Start of EXTRACTED INFORMATION
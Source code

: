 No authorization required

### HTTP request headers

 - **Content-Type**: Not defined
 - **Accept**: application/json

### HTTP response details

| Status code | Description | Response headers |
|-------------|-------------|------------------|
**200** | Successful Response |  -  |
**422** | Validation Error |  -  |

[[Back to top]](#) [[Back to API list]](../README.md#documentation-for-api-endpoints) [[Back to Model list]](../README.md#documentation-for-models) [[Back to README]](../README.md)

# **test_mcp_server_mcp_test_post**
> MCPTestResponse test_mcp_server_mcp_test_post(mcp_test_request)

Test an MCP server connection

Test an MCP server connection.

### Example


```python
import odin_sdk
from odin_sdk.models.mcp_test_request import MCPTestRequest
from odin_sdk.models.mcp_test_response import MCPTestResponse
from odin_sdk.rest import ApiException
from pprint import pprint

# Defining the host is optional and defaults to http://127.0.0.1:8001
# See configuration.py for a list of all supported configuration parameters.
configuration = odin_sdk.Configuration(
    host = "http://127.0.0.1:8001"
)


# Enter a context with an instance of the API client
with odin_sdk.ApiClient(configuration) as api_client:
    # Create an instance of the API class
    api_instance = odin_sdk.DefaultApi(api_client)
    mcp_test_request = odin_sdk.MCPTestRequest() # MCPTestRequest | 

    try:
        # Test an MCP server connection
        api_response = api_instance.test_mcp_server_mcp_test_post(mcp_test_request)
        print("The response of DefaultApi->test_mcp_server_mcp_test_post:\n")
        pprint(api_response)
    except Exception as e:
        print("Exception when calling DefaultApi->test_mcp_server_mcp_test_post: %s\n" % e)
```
End of EXTRACTED INFORMATION
- THE TASK:
Line by line, repeat everything in the records verbatim.

- COMPLETED TASK:
Source code

: No authorization required

### HTTP request headers

 - **Content-Type**: Not defined
 - **Accept**: application/json

### HTTP response details

| Status code | Description | Response headers |
|-------------|-------------|------------------|
**200** | Successful Response |  -  |
**422** | Validation Error |  -  |

[[Back to top]](#) [[Back to API list]](../README.md#documentation-for-api-endpoints) [[Back to Model list]](../README.md#documentation-for-models) [[Back to README]](../README.md)

# **test_mcp_server_mcp_test_post**
> MCPTestResponse test_mcp_server_mcp_test_post(mcp_test_request)

Test an MCP server connection

Test an MCP server connection.

### Example


```python
import odin_sdk
from odin_sdk.models.mcp_test_request import MCPTestRequest
from odin_sdk.models.mcp_test_response import MCPTestResponse
from odin_sdk.rest import ApiException
from pprint import pprint

# Defining the host is optional and defaults to http://127.0.0.1:8001
# See configuration.py for a list of all supported configuration parameters.
configuration = odin_sdk.Configuration(
    host = "http://127.0.0.1:8001"
)


# Enter a context with an instance of the API client
with odin_sdk.ApiClient(configuration) as api_client:
    # Create an instance of the API class
    api_instance = odin_sdk.DefaultApi(api_client)
    mcp_test_request = odin_sdk.MCPTestRequest() # MCPTestRequest | 

    try:
        # Test an MCP server connection
        api_response = api_instance.test_mcp_server_mcp_test_post(mcp_test_request)
        print("The response of DefaultApi->test_mcp_server_mcp_test_post:\n")
        pprint(api_response)
    except Exception as e:
        print("Exception when calling DefaultApi->test_mcp_server_mcp_test_post: %s\n" % e)
```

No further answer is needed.